__Work instruction__. In the entries below, find the line with "- 📫 How to reach" and the line with "- ⚡ Fun fact: i sleep 9 hours 😄"; give again those lines and every line between them, exactly.

__Source information__.
★ ★ ★ ★ ★

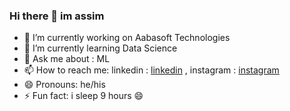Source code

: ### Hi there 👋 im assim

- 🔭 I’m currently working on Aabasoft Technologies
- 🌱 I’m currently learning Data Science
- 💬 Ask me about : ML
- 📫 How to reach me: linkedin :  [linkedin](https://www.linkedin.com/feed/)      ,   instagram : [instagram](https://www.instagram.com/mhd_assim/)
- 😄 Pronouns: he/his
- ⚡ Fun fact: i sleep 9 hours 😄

★ ★ ★ ★ ★

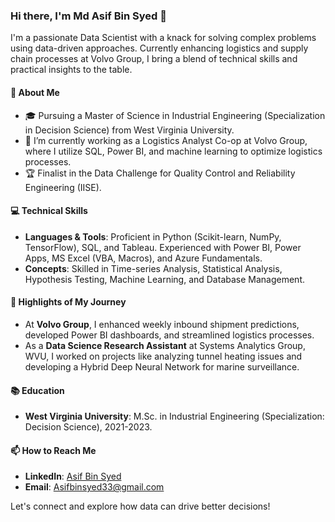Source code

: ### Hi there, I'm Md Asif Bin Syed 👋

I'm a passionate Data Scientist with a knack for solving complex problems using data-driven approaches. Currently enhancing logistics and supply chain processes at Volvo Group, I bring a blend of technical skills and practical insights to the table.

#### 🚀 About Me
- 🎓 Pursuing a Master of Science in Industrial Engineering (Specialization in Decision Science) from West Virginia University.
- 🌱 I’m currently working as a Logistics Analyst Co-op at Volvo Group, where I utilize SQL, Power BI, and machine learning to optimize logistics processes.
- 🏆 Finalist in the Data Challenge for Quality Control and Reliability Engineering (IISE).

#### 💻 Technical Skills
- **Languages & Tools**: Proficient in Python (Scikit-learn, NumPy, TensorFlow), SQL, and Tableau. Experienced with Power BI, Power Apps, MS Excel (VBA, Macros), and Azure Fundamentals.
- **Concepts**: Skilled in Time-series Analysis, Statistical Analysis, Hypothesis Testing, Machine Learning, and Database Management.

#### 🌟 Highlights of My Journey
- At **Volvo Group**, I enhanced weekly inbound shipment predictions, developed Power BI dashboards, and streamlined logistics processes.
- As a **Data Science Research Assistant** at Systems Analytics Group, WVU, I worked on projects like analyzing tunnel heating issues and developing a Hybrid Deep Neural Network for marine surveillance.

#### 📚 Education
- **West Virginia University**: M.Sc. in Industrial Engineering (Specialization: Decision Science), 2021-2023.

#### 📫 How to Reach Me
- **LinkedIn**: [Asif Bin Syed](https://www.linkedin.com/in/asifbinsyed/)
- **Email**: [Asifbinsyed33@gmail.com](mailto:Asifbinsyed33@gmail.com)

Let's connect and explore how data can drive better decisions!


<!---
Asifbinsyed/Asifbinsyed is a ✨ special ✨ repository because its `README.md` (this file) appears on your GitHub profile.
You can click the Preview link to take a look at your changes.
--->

★ ★ ★ ★ ★

__Solved exercise__.
- 📫 How to reach me: linkedin :  [linkedin](https://www.linkedin.com/feed/)      ,   instagram : [instagram](https://www.instagram.com/mhd_assim/)
- 😄 Pronouns: he/his
- ⚡ Fun fact: i sleep 9 hours 😄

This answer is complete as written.